HOW TO COMPLETE THIS TASK -
An exact copy of the entries below is the expected answer.

EXERCISE INPUTS -

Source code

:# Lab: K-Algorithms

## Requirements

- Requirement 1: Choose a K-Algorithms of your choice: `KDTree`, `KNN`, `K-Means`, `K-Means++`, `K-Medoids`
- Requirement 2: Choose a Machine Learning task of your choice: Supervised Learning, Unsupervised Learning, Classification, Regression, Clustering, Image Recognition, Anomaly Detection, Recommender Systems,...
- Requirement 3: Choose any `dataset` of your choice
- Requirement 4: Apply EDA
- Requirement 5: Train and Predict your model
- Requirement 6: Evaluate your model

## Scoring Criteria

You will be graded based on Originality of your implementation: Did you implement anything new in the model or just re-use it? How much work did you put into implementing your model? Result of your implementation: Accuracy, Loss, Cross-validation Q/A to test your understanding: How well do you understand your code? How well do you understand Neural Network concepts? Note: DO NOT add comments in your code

SOLUTION TO THIS TASK -
Source code

:# Lab: K-Algorithms

## Requirements

- Requirement 1: Choose a K-Algorithms of your choice: `KDTree`, `KNN`, `K-Means`, `K-Means++`, `K-Medoids`
- Requirement 2: Choose a Machine Learning task of your choice: Supervised Learning, Unsupervised Learning, Classification, Regression, Clustering, Image Recognition, Anomaly Detection, Recommender Systems,...
- Requirement 3: Choose any `dataset` of your choice
- Requirement 4: Apply EDA
- Requirement 5: Train and Predict your model
- Requirement 6: Evaluate your model

## Scoring Criteria

You will be graded based on Originality of your implementation: Did you implement anything new in the model or just re-use it? How much work did you put into implementing your model? Result of your implementation: Accuracy, Loss, Cross-validation Q/A to test your understanding: How well do you understand your code? How well do you understand Neural Network concepts? Note: DO NOT add comments in your code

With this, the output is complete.